Latest Public Sector News

10.09.18

Crown Commercial Service: Travel solutions on track

Source: PSE Aug/Sept 2018

Katrina Williams, head of travel at the Crown Commercial Service (CCS), explains how they are helping government organisations to get the best deal when buying travel solutions.

It has been a trend since before the turn of the century: digital communication continues to reduce the need for extensive business travel. In a sense, the change marks a return to the old days of businessmen in bowler hats taking the train to their London office – except that it’s now just as likely to be women making the journey. And chances are you’ll see a laptop bag rather than a briefcase.

Regardless, public-sector workers can still find themselves faced with demanding travel needs, and looking for solutions that offer ease of use, value, and sustainability. At CCS, we now offer a suite of commercial solutions to manage the cost of travel.

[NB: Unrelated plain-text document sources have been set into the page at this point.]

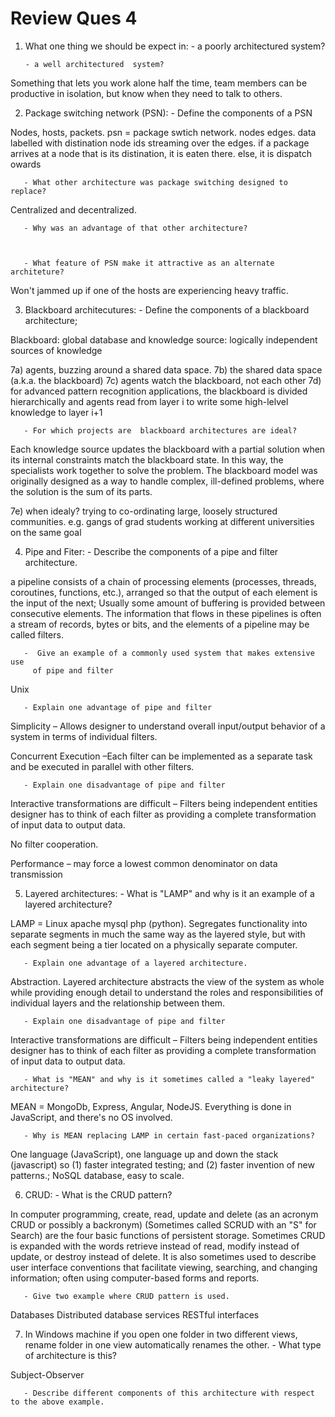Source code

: # Review Ques 4

1. What one thing we should be expect in:
       - a poorly architectured system?



       - a well architectured  system?

Something that lets you work alone half the time, team members can be productive in isolation, but know when they need to talk to others.

2. Package switching network (PSN):
       - Define the components of a PSN

Nodes, hosts, packets. psn = package swtich network. nodes edges. data labelled with distination node ids streaming over the edges. if a package arrives at a node that is its distination, it is eaten there. else, it is dispatch owards

       - What other architecture was package switching designed to replace?

Centralized and decentralized.

       - Why was an advantage of that other architecture?



       - What feature of PSN make it attractive as an alternate architeture?

Won't jammed up if one of the hosts are experiencing heavy traffic.

3. Blackboard architecutures:
       - Define the components of a blackboard architecture;

Blackboard: global database and knowledge source: logically independent sources of knowledge

7a) agents, buzzing around a shared data space.
7b) the shared data space (a.k.a. the blackboard)
7c) agents watch the blackboard, not each other
7d) for advanced pattern recognition applications, the blackboard is divided hierarchically and agents read from layer i to write some high-lelvel knowledge to layer i+1

       - For which projects are  blackboard architectures are ideal?  

 Each knowledge source updates the blackboard with a partial solution when its internal constraints match the blackboard state. In this way, the specialists work together to solve the problem. The blackboard model was originally designed as a way to handle complex, ill-defined problems, where the solution is the sum of its parts.

 7e) when idealy? trying to co-ordinating large, loosely structured communities.  e.g. gangs of grad students working at different universities on the same goal

4. Pipe and Fiter:
       - Describe the components of a pipe and filter architecture.

a pipeline consists of a chain of processing elements (processes, threads, coroutines, functions, etc.), arranged so that the output of each element is the input of the next; Usually some amount of buffering is provided between consecutive elements. The information that flows in these pipelines is often a stream of records, bytes or bits, and the elements of a pipeline may be called filters.

       -  Give an example of a commonly used system that makes extensive use
         of pipe and filter

Unix

       - Explain one advantage of pipe and filter

Simplicity – Allows designer to understand overall input/output behavior of a system in terms of individual filters.

Concurrent Execution –Each filter can be implemented as a separate task and be executed in parallel with other filters.


       - Explain one disadvantage of pipe and filter

Interactive transformations are difficult – Filters being independent entities designer has to think of each filter as providing a complete transformation of input data to output data.

No filter cooperation.

Performance – may force a lowest common denominator on data transmission

5. Layered architectures:
       - What is "LAMP" and why is it an example of a layered architecture?

LAMP = Linux apache mysql php (python). Segregates functionality into separate segments in much the same way as the layered style, but with each segment being a tier located on a physically separate computer.

       - Explain one advantage of a layered architecture.

Abstraction. Layered architecture abstracts the view of the system as whole while providing enough detail to understand the roles and responsibilities of individual layers and the relationship between them.

       - Explain one disadvantage of pipe and filter

Interactive transformations are difficult – Filters being independent entities designer has to think of each filter as providing a complete transformation of input data to output data.

       - What is "MEAN" and why is it sometimes called a "leaky layered" architecture?

MEAN = MongoDb, Express, Angular, NodeJS. Everything is done in JavaScript, and there's no OS involved.

       - Why is MEAN replacing LAMP in certain fast-paced organizations?
One language (JavaScript), one language up and down the stack (javascript) so (1) faster integrated testing; and (2) faster invention of new patterns.; NoSQL database, easy to scale.


6. CRUD:
       - What is the CRUD pattern?

In computer programming, create, read, update and delete (as an acronym CRUD or possibly a backronym) (Sometimes called SCRUD with an "S" for Search) are the four basic functions of persistent storage.
Sometimes CRUD is expanded with the words retrieve instead of read, modify instead of update, or destroy instead of delete. It is also sometimes used to describe user interface conventions that facilitate viewing, searching, and changing information; often using computer-based forms and reports.

       - Give two example where CRUD pattern is used. 

Databases
Distributed database services
RESTful interfaces


7. In Windows
    machine if you open one folder in two different views, rename folder in
    one view automatically renames the other.
       - What type of architecture is this?  

Subject-Observer

       - Describe different components of this architecture with respect to the above example.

CCS helps government, public- and third-sector organisations to get the best deal when buying common goods and services, including travel. We recently launched a new suite of Public Sector Travel and Venue Solutions, enabling the online booking of rail, air travel and accommodation, as well as event services and other travel provisions. One area of focus is the organisation’s management of £250m annual spend on rail travel via negotiated deals with train operators and best-in-class booking processes.

Encouraging public-sector workers to travel by rail could help deliver a modal shift toward more environmentally sustainable solutions – one of key drivers behind the CCS and the wider public sector.

Getting the most out of your journey

Some common, knotty issues impede the take-up of rail as a primary business travel solution. In many cases, it’s the same things we face when travelling by rail in a personal capacity.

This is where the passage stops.